I have a data frame with a column that contains observations that mix characters (words) and roman numbers. It also has integers, only characters (like the observation "Apple"), and NA's, but I want to leave them unchanged.

So it has observations like:

x <- data.frame(col = c("15", "NA", "0", "Red", "iv", "Logic", "ix. Sweet", "VIII - Apple", 
"Big XVI", "WeirdVII", "XI: Small"))

What I want is to turn every observation that has a roman number (even the ones that are mixed with words), and turn them into integers. So, following the example, the resulting data frame would be like:

15 NA 0 Red 4 Logic 9 8 16 7 11

Is there any way to do this?

What I have attempted is:

library(stringr)
 
library(gtools)

roman <- str_extract(x$col, "([IVXivx]+)")

roman_to_int <- roman2int(roman)

x$col <- ifelse(!is.na(roman_to_int), roman_to_int, x$col)

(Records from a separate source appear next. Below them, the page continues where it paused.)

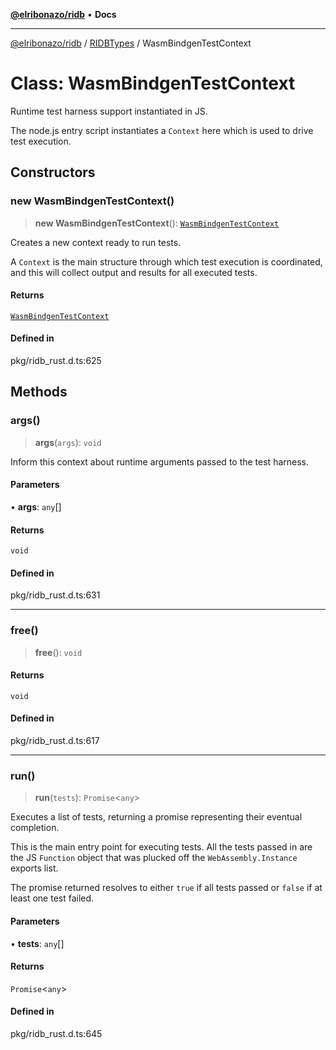 [**@elribonazo/ridb**](../../../README.md) • **Docs**

***

[@elribonazo/ridb](../../../README.md) / [RIDBTypes](../README.md) / WasmBindgenTestContext

# Class: WasmBindgenTestContext

Runtime test harness support instantiated in JS.

The node.js entry script instantiates a `Context` here which is used to
drive test execution.

## Constructors

### new WasmBindgenTestContext()

> **new WasmBindgenTestContext**(): [`WasmBindgenTestContext`](WasmBindgenTestContext.md)

Creates a new context ready to run tests.

A `Context` is the main structure through which test execution is
coordinated, and this will collect output and results for all executed
tests.

#### Returns

[`WasmBindgenTestContext`](WasmBindgenTestContext.md)

#### Defined in

pkg/ridb\_rust.d.ts:625

## Methods

### args()

> **args**(`args`): `void`

Inform this context about runtime arguments passed to the test
harness.

#### Parameters

• **args**: `any`[]

#### Returns

`void`

#### Defined in

pkg/ridb\_rust.d.ts:631

***

### free()

> **free**(): `void`

#### Returns

`void`

#### Defined in

pkg/ridb\_rust.d.ts:617

***

### run()

> **run**(`tests`): `Promise`\<`any`\>

Executes a list of tests, returning a promise representing their
eventual completion.

This is the main entry point for executing tests. All the tests passed
in are the JS `Function` object that was plucked off the
`WebAssembly.Instance` exports list.

The promise returned resolves to either `true` if all tests passed or
`false` if at least one test failed.

#### Parameters

• **tests**: `any`[]

#### Returns

`Promise`\<`any`\>

#### Defined in

pkg/ridb\_rust.d.ts:645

However, this does not work because the observations that are character but do not include roman integers are also turned into roman numbers, like the one "Logic" turns as "1". I want to avoid this.


Solution

  • pat <-  "[IVXLCDM]{2,}|\\b[ivxlcdm]+\\b|\\b[IVXLCDM]+\\b"
    
    str_replace_all(x$col,pat, gtools::roman2int)
    
      [1] "15"        "NA"        "0"         "Red"       "4"        
      [6] "Logic"     "9. Sweet"  "8 - Apple" "Big 16"    "Weird7"   
      [11] "11: Small"